Nothing but a number is expected: the count of lines in the data below that include "Science".

-------- TASK INPUT --------

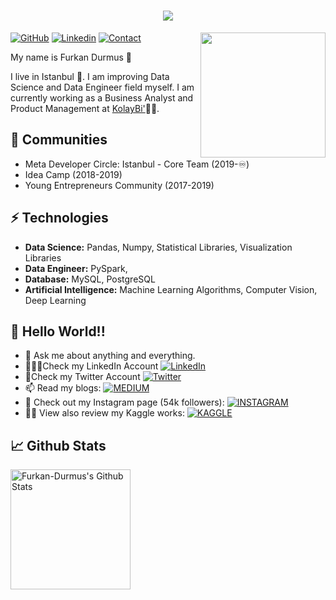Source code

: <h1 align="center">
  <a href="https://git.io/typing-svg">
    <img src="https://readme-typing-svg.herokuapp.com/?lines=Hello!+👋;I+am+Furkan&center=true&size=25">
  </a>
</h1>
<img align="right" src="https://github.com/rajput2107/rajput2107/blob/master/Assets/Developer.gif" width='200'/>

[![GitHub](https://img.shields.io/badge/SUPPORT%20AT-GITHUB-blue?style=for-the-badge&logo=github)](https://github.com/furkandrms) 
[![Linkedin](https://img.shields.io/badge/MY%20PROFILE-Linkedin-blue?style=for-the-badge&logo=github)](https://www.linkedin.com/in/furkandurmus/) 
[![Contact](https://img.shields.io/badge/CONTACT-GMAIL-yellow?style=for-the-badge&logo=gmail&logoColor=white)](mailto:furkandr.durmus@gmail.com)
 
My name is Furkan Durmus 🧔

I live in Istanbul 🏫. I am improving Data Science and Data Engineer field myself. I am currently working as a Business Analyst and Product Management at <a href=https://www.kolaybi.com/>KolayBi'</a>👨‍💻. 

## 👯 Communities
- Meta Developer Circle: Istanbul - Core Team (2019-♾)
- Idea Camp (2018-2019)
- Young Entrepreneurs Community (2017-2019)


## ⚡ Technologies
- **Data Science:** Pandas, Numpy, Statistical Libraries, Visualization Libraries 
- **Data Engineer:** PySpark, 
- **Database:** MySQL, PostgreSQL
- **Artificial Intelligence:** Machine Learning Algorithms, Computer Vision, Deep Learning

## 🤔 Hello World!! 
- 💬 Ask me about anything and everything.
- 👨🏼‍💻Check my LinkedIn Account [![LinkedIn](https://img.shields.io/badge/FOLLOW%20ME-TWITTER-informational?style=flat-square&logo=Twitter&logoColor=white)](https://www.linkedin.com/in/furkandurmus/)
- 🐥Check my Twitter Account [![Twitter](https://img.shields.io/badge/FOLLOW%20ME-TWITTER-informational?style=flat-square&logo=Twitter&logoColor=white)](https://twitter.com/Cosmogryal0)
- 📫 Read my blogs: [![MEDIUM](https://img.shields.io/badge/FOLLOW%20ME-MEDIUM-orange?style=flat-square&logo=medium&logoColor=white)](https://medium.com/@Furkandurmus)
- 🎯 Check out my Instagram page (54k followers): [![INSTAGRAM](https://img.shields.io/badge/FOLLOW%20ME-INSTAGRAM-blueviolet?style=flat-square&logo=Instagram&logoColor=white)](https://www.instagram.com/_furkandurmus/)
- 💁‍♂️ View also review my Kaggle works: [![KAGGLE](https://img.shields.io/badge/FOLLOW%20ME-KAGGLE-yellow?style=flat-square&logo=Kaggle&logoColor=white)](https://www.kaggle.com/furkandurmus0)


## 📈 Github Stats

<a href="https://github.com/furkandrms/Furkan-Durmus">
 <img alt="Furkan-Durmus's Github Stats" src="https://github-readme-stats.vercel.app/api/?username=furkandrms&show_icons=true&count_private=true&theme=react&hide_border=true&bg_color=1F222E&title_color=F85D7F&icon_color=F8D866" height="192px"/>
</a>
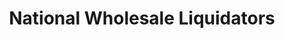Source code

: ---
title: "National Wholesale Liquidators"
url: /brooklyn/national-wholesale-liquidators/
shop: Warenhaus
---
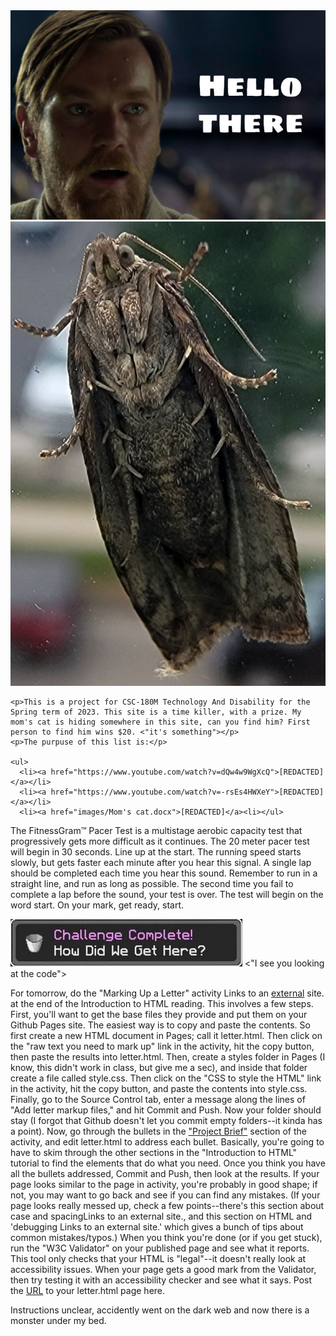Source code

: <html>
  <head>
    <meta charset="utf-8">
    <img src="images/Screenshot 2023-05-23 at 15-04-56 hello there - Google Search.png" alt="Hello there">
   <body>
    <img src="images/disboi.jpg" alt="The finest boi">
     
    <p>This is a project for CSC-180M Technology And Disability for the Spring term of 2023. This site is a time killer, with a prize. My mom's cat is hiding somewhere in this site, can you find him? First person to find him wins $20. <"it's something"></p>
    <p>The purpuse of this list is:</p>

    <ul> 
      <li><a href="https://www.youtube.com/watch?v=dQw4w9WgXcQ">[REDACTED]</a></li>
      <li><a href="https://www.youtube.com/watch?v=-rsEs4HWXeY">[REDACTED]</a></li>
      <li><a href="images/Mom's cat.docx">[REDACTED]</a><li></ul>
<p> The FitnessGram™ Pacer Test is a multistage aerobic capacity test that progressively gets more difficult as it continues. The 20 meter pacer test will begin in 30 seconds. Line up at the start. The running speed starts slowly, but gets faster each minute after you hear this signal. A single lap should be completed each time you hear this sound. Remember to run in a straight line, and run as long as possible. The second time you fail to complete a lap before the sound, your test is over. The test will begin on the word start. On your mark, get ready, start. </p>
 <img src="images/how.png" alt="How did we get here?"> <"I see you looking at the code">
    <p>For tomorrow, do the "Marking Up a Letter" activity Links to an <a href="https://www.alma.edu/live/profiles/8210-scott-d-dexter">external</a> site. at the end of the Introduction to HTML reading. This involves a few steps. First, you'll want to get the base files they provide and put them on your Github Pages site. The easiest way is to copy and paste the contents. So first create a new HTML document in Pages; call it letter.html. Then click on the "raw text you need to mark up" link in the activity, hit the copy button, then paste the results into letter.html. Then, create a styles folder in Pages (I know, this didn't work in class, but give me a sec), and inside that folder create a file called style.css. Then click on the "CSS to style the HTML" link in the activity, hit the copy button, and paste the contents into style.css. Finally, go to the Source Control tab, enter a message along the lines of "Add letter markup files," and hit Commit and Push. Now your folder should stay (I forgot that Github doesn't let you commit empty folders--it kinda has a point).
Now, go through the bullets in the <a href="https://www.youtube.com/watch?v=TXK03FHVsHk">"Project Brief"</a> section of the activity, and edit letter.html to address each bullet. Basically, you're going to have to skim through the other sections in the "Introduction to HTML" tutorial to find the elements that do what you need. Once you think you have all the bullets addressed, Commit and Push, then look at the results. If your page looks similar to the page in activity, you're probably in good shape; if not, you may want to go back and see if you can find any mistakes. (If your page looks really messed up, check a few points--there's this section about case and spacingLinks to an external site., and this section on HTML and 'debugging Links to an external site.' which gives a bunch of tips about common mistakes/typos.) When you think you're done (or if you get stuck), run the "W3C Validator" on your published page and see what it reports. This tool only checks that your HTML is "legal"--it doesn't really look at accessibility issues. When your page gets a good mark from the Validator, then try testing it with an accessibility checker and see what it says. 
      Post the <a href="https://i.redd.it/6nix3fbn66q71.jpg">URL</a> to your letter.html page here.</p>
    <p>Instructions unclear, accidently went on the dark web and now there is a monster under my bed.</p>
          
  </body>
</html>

--------

ANSWER BOX → 2